Question for the guys- After you all shoot, do you just stop? I’ve seen a few people say this is their issue. I’ve been with guys who cum quick but can still stay hard long enough for me to get off too.
No, I get the flops right after cumming, but hey, been standing to attention whilst we used it every which way for 3 hours so it's time for tiger to lie down..just for 10 minutes....
 
R

Really.... I guess I'm a rarity then; I like sex to last at least 30 minutes. I need time to go down on her and have her reciprocate before we get to the main course.
The question is what you are defining as the start of sex? I think we were referring strictly to penetration, not any foreplay or oral.
 
I’ll start. I’m a no-go on butt stuff- giving or receiving. I’m not into the idea of group play or sharing partners. While I have a high sex drive, I’m not big on long sessions of intercourse. Give me a solid 20-30 minutes and that is more than enough. No reason to be doing it for hours.
From my perspective, you are not bad in bed. I don't want anyone touching my butt (I assume you mean the anus, not the larger bum) and I have no desire to touch anyone else's. I also have no interest (at least in real life) in group sex or sharing partners. These are personal preferences, not actually bad things. It's like food preferences...liking one thing and not another is not objectively "bad" or "good."

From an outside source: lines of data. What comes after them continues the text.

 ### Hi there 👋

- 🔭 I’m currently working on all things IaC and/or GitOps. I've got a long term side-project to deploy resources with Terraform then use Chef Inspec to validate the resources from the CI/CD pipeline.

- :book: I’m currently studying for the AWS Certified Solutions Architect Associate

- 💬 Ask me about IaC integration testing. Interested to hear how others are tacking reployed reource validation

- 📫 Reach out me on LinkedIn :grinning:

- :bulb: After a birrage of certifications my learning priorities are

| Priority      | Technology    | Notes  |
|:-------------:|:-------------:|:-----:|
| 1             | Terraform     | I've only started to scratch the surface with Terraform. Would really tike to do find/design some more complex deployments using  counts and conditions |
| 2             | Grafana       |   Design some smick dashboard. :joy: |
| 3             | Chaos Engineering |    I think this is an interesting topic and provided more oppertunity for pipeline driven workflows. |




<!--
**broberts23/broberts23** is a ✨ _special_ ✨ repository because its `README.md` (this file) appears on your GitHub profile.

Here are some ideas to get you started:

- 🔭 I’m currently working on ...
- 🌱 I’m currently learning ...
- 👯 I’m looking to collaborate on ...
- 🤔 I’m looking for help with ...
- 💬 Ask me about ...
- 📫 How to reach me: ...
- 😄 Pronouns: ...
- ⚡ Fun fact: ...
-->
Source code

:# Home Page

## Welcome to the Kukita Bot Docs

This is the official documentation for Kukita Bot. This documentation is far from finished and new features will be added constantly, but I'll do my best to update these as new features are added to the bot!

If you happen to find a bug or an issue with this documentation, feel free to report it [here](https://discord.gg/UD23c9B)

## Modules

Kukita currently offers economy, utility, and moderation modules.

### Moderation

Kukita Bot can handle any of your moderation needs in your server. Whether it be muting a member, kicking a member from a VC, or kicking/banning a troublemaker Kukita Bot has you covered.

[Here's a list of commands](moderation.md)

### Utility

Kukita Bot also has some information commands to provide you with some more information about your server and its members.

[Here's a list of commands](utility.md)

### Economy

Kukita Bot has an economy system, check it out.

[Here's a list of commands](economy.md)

In my opinion, "bad" in bed would be, for example, selfishness.
 
Question for the guys- After you all shoot, do you just stop? I’ve seen a few people say this is their issue. I’ve been with guys who cum quick but can still stay hard long enough for me to get off too.
I'm good for a long time after cumming. To the point where it's a problem. (for the partner, not for me)

But staying hard to give her an orgasm isn't usually relevant. She may enjoy the ongoing sex but it's rare a woman will cum from vaginal intercourse I've found. It's happened with the perfect angle (and when it does....hold the fuck on because tmits about to be a wild ride) but it's rare.

I find oral is needed to get a woman off (or hands or toys or whatever she likes) No one ever 'no' to more oral sex though....
 
From my perspective, you are not bad in bed. I don't want anyone touching my butt (I assume you mean the anus, not the larger bum) and I have no desire to touch anyone else's. I also have no interest (at least in real life) in group sex or sharing partners. These are personal preferences, not actually bad things. It's like food preferences...liking one thing and not another is not objectively "bad" or "good."

In my opinion, "bad" in bed would be, for example, selfishness.
“Bad” I’m using a little tongue in cheek. More if someone was going to complain about you sexually, what would it be.
 
I'm good for a long time after cumming. To the point where it's a problem. (for the partner, not for me)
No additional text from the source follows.